═══ The data

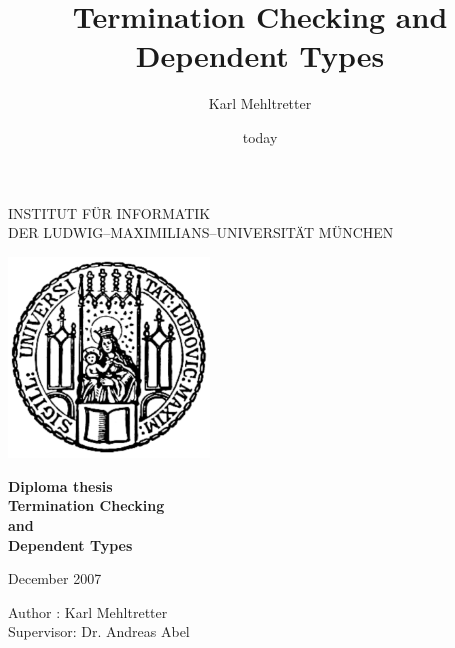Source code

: \documentclass{book}
\begin{document}
\begin{titlepage}
\begin{center}

\vspace*{-2cm}

{\Huge INSTITUT F\"UR INFORMATIK\\[1mm]} %
DER LUDWIG--MAXIMILIANS--UNIVERSIT\"AT M\"UNCHEN\\

\vspace*{1cm}

\includegraphics[width=0.4\textwidth]{siegel.pdf}

\vspace*{2cm}

{\Large \textbf{Diploma thesis}}\\

\vspace{2.0cm}
{\Huge \textbf{Termination Checking}}\\
\vspace*{3mm}
{\Huge \textbf{and}}\\
\vspace*{3mm}
{\Huge \textbf{Dependent Types}}\\

\vspace{2cm}

\large{December 2007}

\vspace{1.5cm}

  \begin{Large}
      Author : Karl Mehltretter\\
      Supervisor: Dr. Andreas Abel
  \end{Large}


\end{center}
\end{titlepage} 



\title{Termination Checking and Dependent Types}
\author{Karl Mehltretter}
\date{today}
 

\tableofcontents






\end{document}
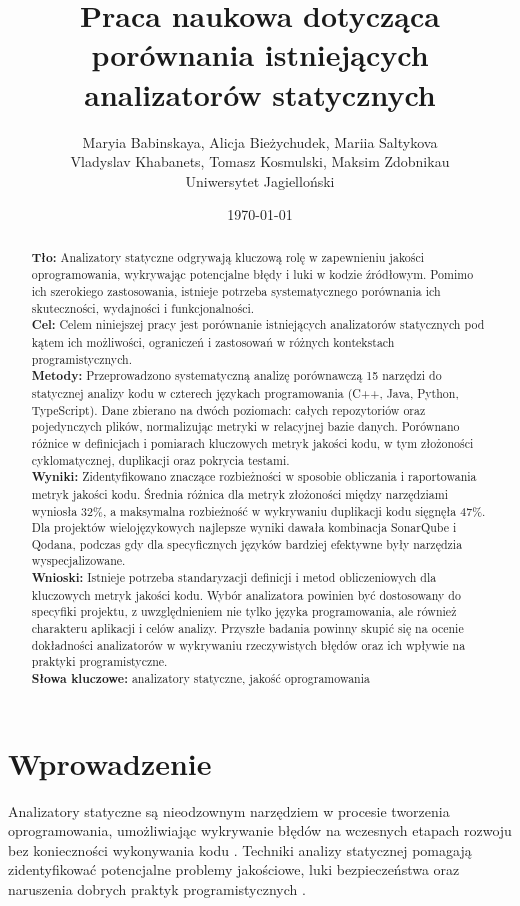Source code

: \documentclass[a4paper,12pt]{article}
\title{Praca naukowa dotycząca porównania istniejących analizatorów statycznych}
\author{Maryia Babinskaya, Alicja Bieżychudek, Mariia Saltykova \\ Vladyslav Khabanets, Tomasz Kosmulski, Maksim Zdobnikau \\ Uniwersytet Jagielloński}
\date{\today}
\begin{document}
\maketitle

\begin{abstract}
\noindent
\textbf{Tło:} Analizatory statyczne odgrywają kluczową rolę w zapewnieniu jakości oprogramowania, wykrywając potencjalne błędy i luki w kodzie źródłowym. Pomimo ich szerokiego zastosowania, istnieje potrzeba systematycznego porównania ich skuteczności, wydajności i funkcjonalności.\\
\textbf{Cel:} Celem niniejszej pracy jest porównanie istniejących analizatorów statycznych pod kątem ich możliwości, ograniczeń i zastosowań w różnych kontekstach programistycznych.\\
\textbf{Metody:} Przeprowadzono systematyczną analizę porównawczą 15 narzędzi do statycznej analizy kodu w czterech językach programowania (C++, Java, Python, TypeScript). Dane zbierano na dwóch poziomach: całych repozytoriów oraz pojedynczych plików, normalizując metryki w relacyjnej bazie danych. Porównano różnice w definicjach i pomiarach kluczowych metryk jakości kodu, w tym złożoności cyklomatycznej, duplikacji oraz pokrycia testami.\\
\textbf{Wyniki:} Zidentyfikowano znaczące rozbieżności w sposobie obliczania i raportowania metryk jakości kodu. Średnia różnica dla metryk złożoności między narzędziami wyniosła 32\%, a maksymalna rozbieżność w wykrywaniu duplikacji kodu sięgnęła 47\%. Dla projektów wielojęzykowych najlepsze wyniki dawała kombinacja SonarQube i Qodana, podczas gdy dla specyficznych języków bardziej efektywne były narzędzia wyspecjalizowane.\\
\textbf{Wnioski:} Istnieje potrzeba standaryzacji definicji i metod obliczeniowych dla kluczowych metryk jakości kodu. Wybór analizatora powinien być dostosowany do specyfiki projektu, z uwzględnieniem nie tylko języka programowania, ale również charakteru aplikacji i celów analizy. Przyszłe badania powinny skupić się na ocenie dokładności analizatorów w wykrywaniu rzeczywistych błędów oraz ich wpływie na praktyki programistyczne.\\
\vspace{0.5cm}
\noindent
\textbf{Słowa kluczowe:} analizatory statyczne, jakość oprogramowania
\end{abstract}

\section{Wprowadzenie}
Analizatory statyczne są nieodzownym narzędziem w procesie tworzenia oprogramowania, umożliwiając wykrywanie błędów na wczesnych etapach rozwoju bez konieczności wykonywania kodu \cite{sadowski2018lessons, livshits2005finding}. Techniki analizy statycznej pomagają zidentyfikować potencjalne problemy jakościowe, luki bezpieczeństwa oraz naruszenia dobrych praktyk programistycznych \cite{jovanovic2006pixy, zitser2004testing}. 
\end{document}
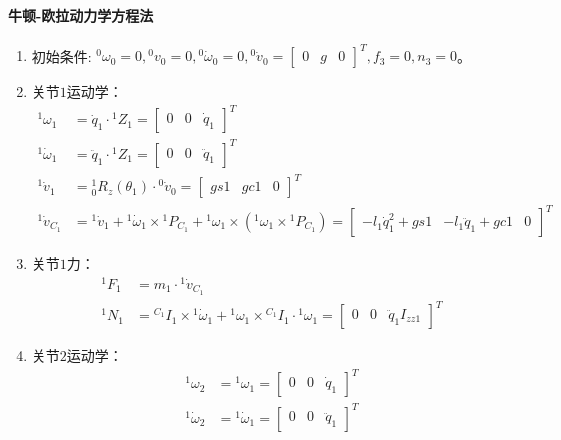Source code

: \documentclass[
12pt, %
a4paper, 
oneside, %
headinclude,footinclude, %
]{scrartcl}
\begin{document}
{\paragraph{牛顿-欧拉动力学方程法}
\begin{enumerate}
\item 初始条件: $ {}^0 \omega_0 = 0, {}^0 v_0 = 0, {}^0 \dot{\omega}_0 = 0, {}^0 \dot{v}_0 = \begin{bmatrix} 0 & g & 0 \end{bmatrix}^T, f_3 = 0, n_3 = 0 $。
\item 关节$ 1 $运动学：
\begin{align*}
{}^1 \omega_1 &= \dot{q}_1 \cdot {}^1 Z_1 = \begin{bmatrix} 0 & 0 & \dot{q}_1 \end{bmatrix}^T \\
{}^1 \dot{\omega}_1 &= \ddot{q}_1 \cdot {}^1 Z_1 = \begin{bmatrix} 0 & 0 & \ddot{q}_1 \end{bmatrix}^T \\
{}^1 \dot{v}_1 &= {}^1_0 R_z(\theta_1) \cdot {}^0 \dot{v}_0 = \begin{bmatrix} gs1 & gc1 & 0 \end{bmatrix}^T \\
{}^1 \dot{v}_{C_1} &= {}^1 \dot{v}_1 + {}^1 \dot{\omega}_1 \times {}^1 P_{C_1} + {}^1 \omega_1 \times ({}^1 \omega_1 \times {}^1 P_{C_1}) = \begin{bmatrix} -l_1 \dot{q}_1^2 + gs1 & -l_1 \ddot{q}_1 + gc1 & 0 \end{bmatrix}^T
\end{align*}
\item 关节$ 1 $力：
\begin{align*}
{}^1 F_1 &= m_1 \cdot {}^1 \dot{v}_{C_1} \\
{}^1 N_1 &= {}^{C_1}I_1 \times {}^1 \dot{\omega}_1 + {}^1 \omega_1 \times {}^{C_1}I_1 \cdot {}^1 \omega_1 = \begin{bmatrix} 0 & 0 & \ddot{q}_1 I_{zz1} \end{bmatrix}^T
\end{align*}
\item 关节$ 2 $运动学：
\begin{align*}
{}^1 \omega_2 &= {}^1 \omega_1 = \begin{bmatrix} 0 & 0 & \dot{q}_1 \end{bmatrix}^T \\
{}^1 \dot{\omega}_2 &= {}^1 \dot{\omega}_1 = \begin{bmatrix} 0 & 0 & \ddot{q}_1 \end{bmatrix}^T \\

\end{align*}
\end{enumerate}}
\end{document}
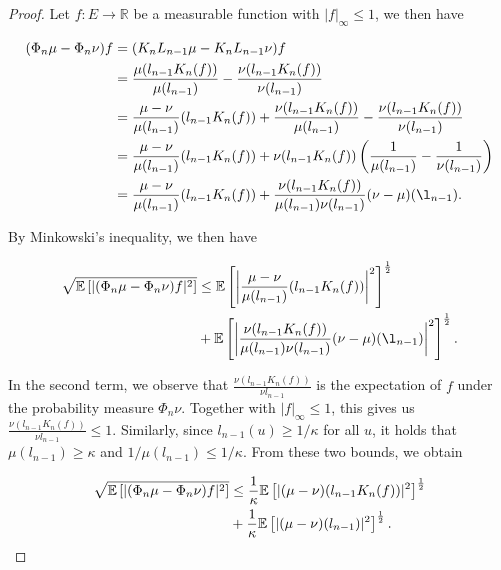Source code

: \begin{proof}
  Let $f : E \rightarrow \mathbb{R}$ be a measurable function with $|f|_\infty \le 1$, we then have

  \begin{equation*}
    \begin{aligned}
      (\Phi_n\mu - \Phi_n\nu)f
      &= (K_nL_{n-1}\mu - K_nL_{n-1}\nu)f \\
      &= \frac{\mu(l_{n-1}K_n(f))}{\mu(l_{n-1})} - \frac{\nu(l_{n-1}K_n(f))}{\nu(l_{n-1})} \\
      &= \frac{\mu - \nu}{\mu(l_{n-1})}(l_{n-1}K_n(f)) + \frac{\nu(l_{n-1}K_n(f))}{\mu(l_{n-1})} - \frac{\nu(l_{n-1}K_n(f))}{\nu(l_{n-1})}\\
      &= \frac{\mu - \nu}{\mu(l_{n-1})}(l_{n-1}K_n(f)) + \nu(l_{n-1}K_n(f))\left(\frac1{\mu(l_{n-1})} - \frac1{\nu(l_{n-1})}\right)\\
      &= \frac{\mu - \nu}{\mu(l_{n-1})}(l_{n-1}K_n(f)) + \frac{ \nu(l_{n-1}K_n(f))}{\mu(l_{n-1})\nu(l_{n-1})}(\nu - \mu)(\l_{n-1}).
    \end{aligned}
  \end{equation*}
  
  By Minkowski's inequality, we then have

  \begin{equation*}
    \begin{aligned}
      \sqrt{\expec{|(\Phi_n\mu - \Phi_n\nu)f|^2}}
      &\leq \expec{\left|\frac{\mu - \nu}{\mu(l_{n-1})}(l_{n-1}K_n(f))\right|^2}^{\frac12}\\
      &+ \expec{\left|\frac{ \nu(l_{n-1}K_n(f))}{\mu(l_{n-1})\nu(l_{n-1})}(\nu - \mu)(\l_{n-1})\right|^2}^{\frac12}      .
    \end{aligned}
  \end{equation*}


  In the second term, we observe that $\frac{\nu(l_{n-1}K_n(f))}{\nu{l_{n-1}}}$ is the expectation of $f$ under the probability measure $\Phi_n \nu$. Together with $|f|_\infty \le 1$, this gives us $\frac{\nu(l_{n-1}K_n(f))}{\nu{l_{n-1}}} \le 1$. Similarly, since $l_{n-1}(u) \ge 1/\kappa$ for all $u$, it holds that $\mu(l_{n-1}) \ge \kappa$ and $1 / \mu(l_{n-1}) \le 1/\kappa$. From these two bounds, we obtain

  \begin{equation*}
    \begin{aligned}
      \sqrt{\mathbb{E}\left[|(\Phi_n\mu - \Phi_n\nu)f|^2\right]}
      &\le \frac1\kappa\mathbb{E}\left[|(\mu - \nu)(l_{n-1}K_n(f))|^2\right]^{\frac12}\\
      &+ \frac1\kappa\mathbb{E}\left[|(\mu - \nu)(l_{n-1})|^2\right]^{\frac12}.
    \end{aligned}
  \end{equation*}



\end{proof}
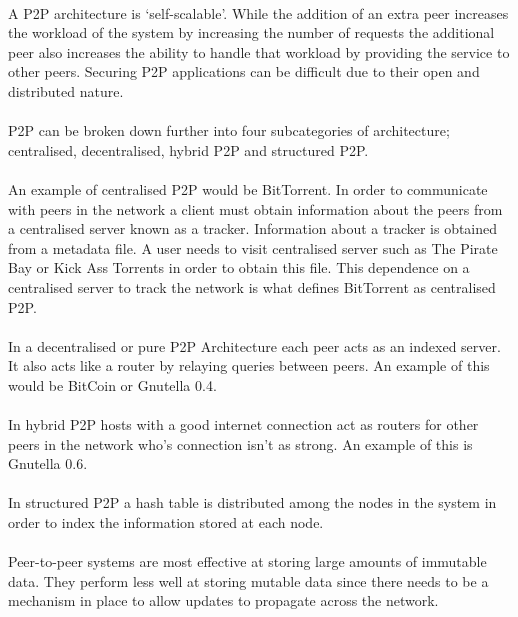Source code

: \documentclass[11pt]{amsart}
\begin{document}
\paragraph{}
A P2P architecture is `self-scalable'. While the addition of an extra peer increases the workload of the system by increasing the number of requests the additional peer also increases the ability to handle that workload by providing the service to other peers. Securing P2P applications can be difficult due to their open and distributed nature.
\paragraph{}
P2P can be broken down further into four subcategories of architecture; centralised, decentralised, hybrid P2P and structured P2P.
\paragraph{}
An example of centralised P2P would be BitTorrent. In order to communicate with peers in the network a client must obtain information about the peers from a centralised server known as a tracker. Information about a tracker is obtained from a metadata file. A user needs to visit centralised server such as The Pirate Bay or Kick Ass Torrents in order to obtain this file. This dependence on a centralised server to track the network is what defines BitTorrent as centralised P2P.
\paragraph{}
In a decentralised or pure P2P Architecture each peer acts as an indexed server. It also acts like a router by relaying queries between peers. An example of this would be BitCoin or Gnutella 0.4.
\paragraph{}
In hybrid P2P hosts with a good internet connection act as routers for other peers in the network who's connection isn't as strong. An example of this is Gnutella 0.6.
\paragraph{}
In structured P2P a hash table is distributed among the nodes in the system in order to index the information stored at each node. 
\paragraph{}
Peer-to-peer systems are most effective at storing large amounts of immutable data. They perform less well at storing mutable data since there needs to be a mechanism in place to allow updates to propagate across the network.
\end{document}
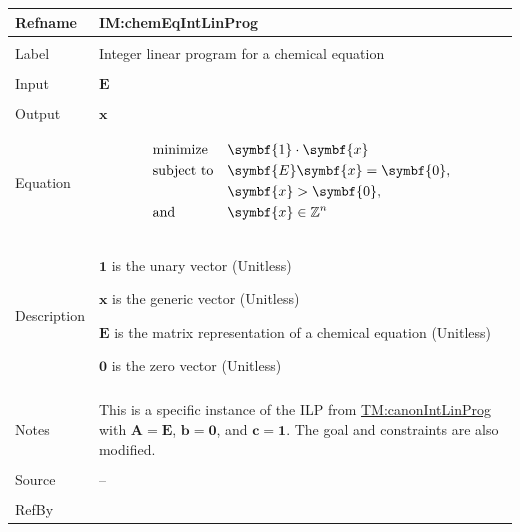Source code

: \documentclass[12pt]{article}
\newcommand{\gt}{\ensuremath >}
\begin{document}
\vspace{\baselineskip}
\noindent
\begin{minipage}{\textwidth}
\begin{tabular}{>{\raggedright}p{}>{\raggedright\arraybackslash}p{}}
\toprule \textbf{Refname} & \textbf{IM:chemEqIntLinProg}
\label{IM:chemEqIntLinProg}
\\ \midrule \\
Label & Integer linear program for a chemical equation
        
\\ \midrule \\
Input & $\symbf{E}$
        
\\ \midrule \\
Output & $\symbf{x}$
         
\\ \midrule \\
Equation & \begin{displaymath}
           \begin{aligned}
            & \text{minimize} &  & \symbf{1}\cdot{}\symbf{x}\\
            & \text{subject to} &  & \symbf{E} \symbf{x}=\symbf{0},\\
            & \, &  & \symbf{x}\gt{}\symbf{0},\\
            & \text{and} &  & \symbf{x}\in{}\mathbb{Z}^{n}
           \end{aligned}
           \end{displaymath}
\\ \midrule \\
Description & \begin{symbDescription}
              \item{$\symbf{1}$ is the unary vector (Unitless)}
              \item{$\symbf{x}$ is the generic vector (Unitless)}
              \item{$\symbf{E}$ is the matrix representation of a chemical equation (Unitless)}
              \item{$\symbf{0}$ is the zero vector (Unitless)}
              \end{symbDescription}
\\ \midrule \\
Notes & This is a specific instance of the ILP from \hyperref[TM:canonIntLinProg]{TM:canonIntLinProg} with $\symbf{A}=\symbf{E}$, $\symbf{b}=\symbf{0}$, and $\symbf{c}=\symbf{1}$. The goal and constraints are also modified.
        
\\ \midrule \\
Source & --
         
\\ \midrule \\
RefBy & 
\\ \bottomrule
\end{tabular}
\end{minipage}
\end{document}
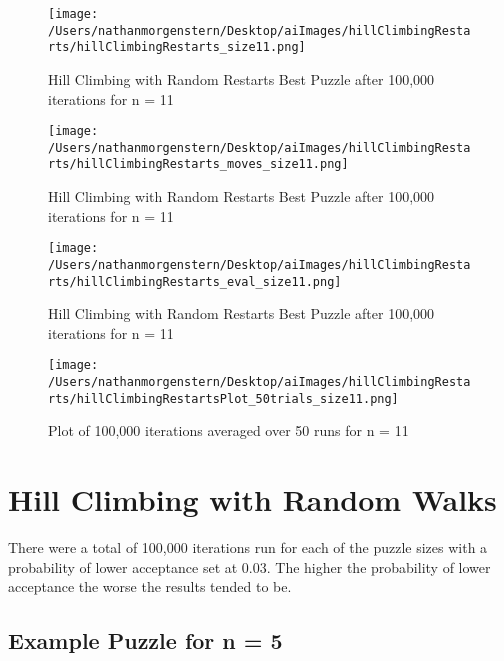 \documentclass{report}
\begin{document}
	\begin{figure}[H]
	\centering
	\texttt{[image: /Users/nathanmorgenstern/Desktop/aiImages/hillClimbingRestarts/hillClimbingRestarts\_size11.png]}
	\caption{Hill Climbing with Random Restarts Best Puzzle after 100,000 iterations for n = 11} 
	\label{fig: Hill Climbing with Random Restarts Best Puzzle after 100,000 iterations for n = 11}
	\end{figure}
	
	\begin{figure}[H]
	\centering
	\texttt{[image: /Users/nathanmorgenstern/Desktop/aiImages/hillClimbingRestarts/hillClimbingRestarts\_moves\_size11.png]}
	\caption{Hill Climbing with Random Restarts Best Puzzle after 100,000 iterations for n = 11} 
	\label{fig: Hill Climbing with Random Restarts Best Puzzle after 100,000 iterations for n = 11}
	\end{figure}

	\begin{figure}[H]
	\centering
	\texttt{[image: /Users/nathanmorgenstern/Desktop/aiImages/hillClimbingRestarts/hillClimbingRestarts\_eval\_size11.png]}
	\caption{Hill Climbing with Random Restarts Best Puzzle after 100,000 iterations for n = 11} 
	\label{fig: Hill Climbing with Random Restarts Best Puzzle after 100,000 iterations for n = 11}
	\end{figure}

	\begin{figure}[H]
	\centering
	\texttt{[image: /Users/nathanmorgenstern/Desktop/aiImages/hillClimbingRestarts/hillClimbingRestartsPlot\_50trials\_size11.png]}
	\caption{Plot of 100,000 iterations averaged over 50 runs for n = 11}
	\label{fig: Plot of 100,000 iterations averaged over 50 runs for n = 11}
	\end{figure}

\newpage
\section{Hill Climbing with Random Walks}
There were a total of 100,000 iterations run for each of the puzzle sizes with a probability of lower acceptance set at 0.03. The higher the probability of lower acceptance the worse the results tended to be.

\subsection{Example Puzzle for n = 5}
\end{document}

══════

* Work required:
Wherever a line in the data above holds the word "also", copy that line.

* Result of the task:
A P2P architecture is `self-scalable'. While the addition of an extra peer increases the workload of the system by increasing the number of requests the additional peer also increases the ability to handle that workload by providing the service to other peers. Securing P2P applications can be difficult due to their open and distributed nature.
In a decentralised or pure P2P Architecture each peer acts as an indexed server. It also acts like a router by relaying queries between peers. An example of this would be BitCoin or Gnutella 0.4.
Notes & This is a specific instance of the ILP from \hyperref[TM:canonIntLinProg]{TM:canonIntLinProg} with $\symbf{A}=\symbf{E}$, $\symbf{b}=\symbf{0}$, and $\symbf{c}=\symbf{1}$. The goal and constraints are also modified.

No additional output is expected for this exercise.